Dataset entries
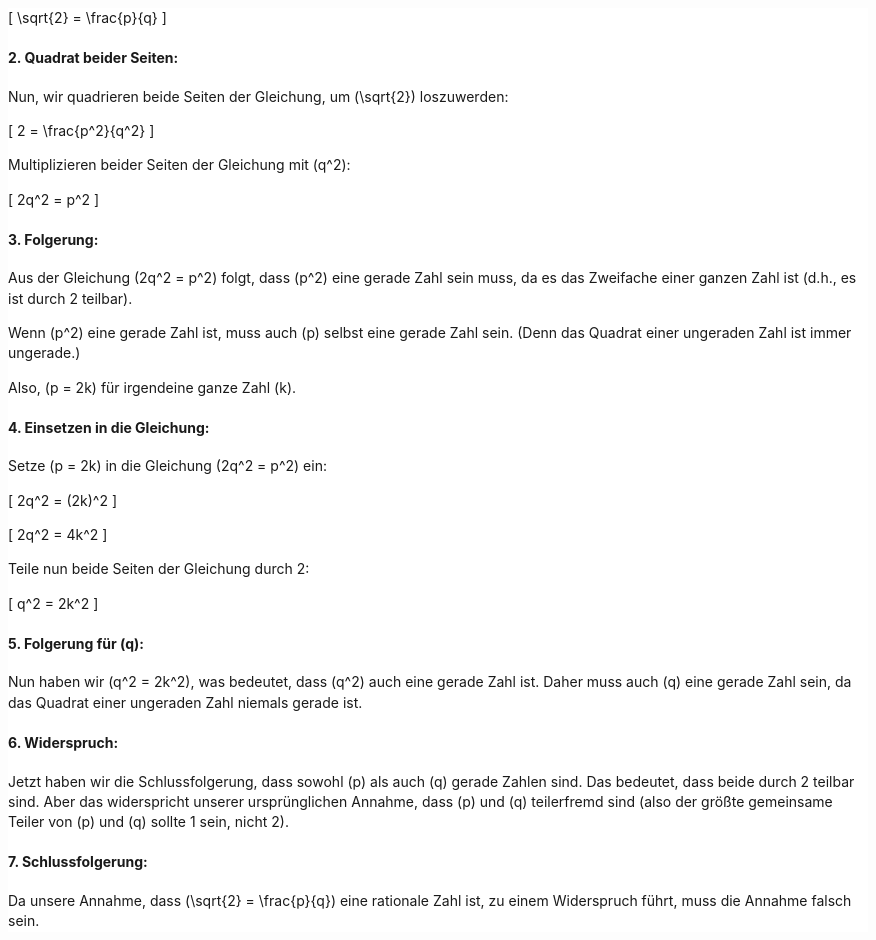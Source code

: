 \[
\sqrt{2} = \frac{p}{q}
\]

#### 2. **Quadrat beider Seiten**:
Nun, wir quadrieren beide Seiten der Gleichung, um \(\sqrt{2}\) loszuwerden:

\[
2 = \frac{p^2}{q^2}
\]

Multiplizieren beider Seiten der Gleichung mit \(q^2\):

\[
2q^2 = p^2
\]

#### 3. **Folgerung**:
Aus der Gleichung \(2q^2 = p^2\) folgt, dass \(p^2\) eine gerade Zahl sein muss, da es das Zweifache einer ganzen Zahl ist (d.h., es ist durch 2 teilbar).

Wenn \(p^2\) eine gerade Zahl ist, muss auch \(p\) selbst eine gerade Zahl sein. (Denn das Quadrat einer ungeraden Zahl ist immer ungerade.)

Also, \(p = 2k\) für irgendeine ganze Zahl \(k\).

#### 4. **Einsetzen in die Gleichung**:
Setze \(p = 2k\) in die Gleichung \(2q^2 = p^2\) ein:

\[
2q^2 = (2k)^2
\]

\[
2q^2 = 4k^2
\]

Teile nun beide Seiten der Gleichung durch 2:

\[
q^2 = 2k^2
\]

#### 5. **Folgerung für \(q\)**:
Nun haben wir \(q^2 = 2k^2\), was bedeutet, dass \(q^2\) auch eine gerade Zahl ist. Daher muss auch \(q\) eine gerade Zahl sein, da das Quadrat einer ungeraden Zahl niemals gerade ist.

#### 6. **Widerspruch**:
Jetzt haben wir die Schlussfolgerung, dass sowohl \(p\) als auch \(q\) gerade Zahlen sind. Das bedeutet, dass beide durch 2 teilbar sind. Aber das widerspricht unserer ursprünglichen Annahme, dass \(p\) und \(q\) teilerfremd sind (also der größte gemeinsame Teiler von \(p\) und \(q\) sollte 1 sein, nicht 2).

#### 7. **Schlussfolgerung**:
Da unsere Annahme, dass \(\sqrt{2} = \frac{p}{q}\) eine rationale Zahl ist, zu einem Widerspruch führt, muss die Annahme falsch sein.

> **Task brief**
Produce an exact copy of every line above, with the images left out.

> **Task solution**
Source code

: \[
\sqrt{2} = \frac{p}{q}
\]

#### 2. **Quadrat beider Seiten**:
Nun, wir quadrieren beide Seiten der Gleichung, um \(\sqrt{2}\) loszuwerden:

\[
2 = \frac{p^2}{q^2}
\]

Multiplizieren beider Seiten der Gleichung mit \(q^2\):

\[
2q^2 = p^2
\]

#### 3. **Folgerung**:
Aus der Gleichung \(2q^2 = p^2\) folgt, dass \(p^2\) eine gerade Zahl sein muss, da es das Zweifache einer ganzen Zahl ist (d.h., es ist durch 2 teilbar).

Wenn \(p^2\) eine gerade Zahl ist, muss auch \(p\) selbst eine gerade Zahl sein. (Denn das Quadrat einer ungeraden Zahl ist immer ungerade.)

Also, \(p = 2k\) für irgendeine ganze Zahl \(k\).

#### 4. **Einsetzen in die Gleichung**:
Setze \(p = 2k\) in die Gleichung \(2q^2 = p^2\) ein:

\[
2q^2 = (2k)^2
\]

\[
2q^2 = 4k^2
\]

Teile nun beide Seiten der Gleichung durch 2:

\[
q^2 = 2k^2
\]

#### 5. **Folgerung für \(q\)**:
Nun haben wir \(q^2 = 2k^2\), was bedeutet, dass \(q^2\) auch eine gerade Zahl ist. Daher muss auch \(q\) eine gerade Zahl sein, da das Quadrat einer ungeraden Zahl niemals gerade ist.

#### 6. **Widerspruch**:
Jetzt haben wir die Schlussfolgerung, dass sowohl \(p\) als auch \(q\) gerade Zahlen sind. Das bedeutet, dass beide durch 2 teilbar sind. Aber das widerspricht unserer ursprünglichen Annahme, dass \(p\) und \(q\) teilerfremd sind (also der größte gemeinsame Teiler von \(p\) und \(q\) sollte 1 sein, nicht 2).

#### 7. **Schlussfolgerung**:
Da unsere Annahme, dass \(\sqrt{2} = \frac{p}{q}\) eine rationale Zahl ist, zu einem Widerspruch führt, muss die Annahme falsch sein.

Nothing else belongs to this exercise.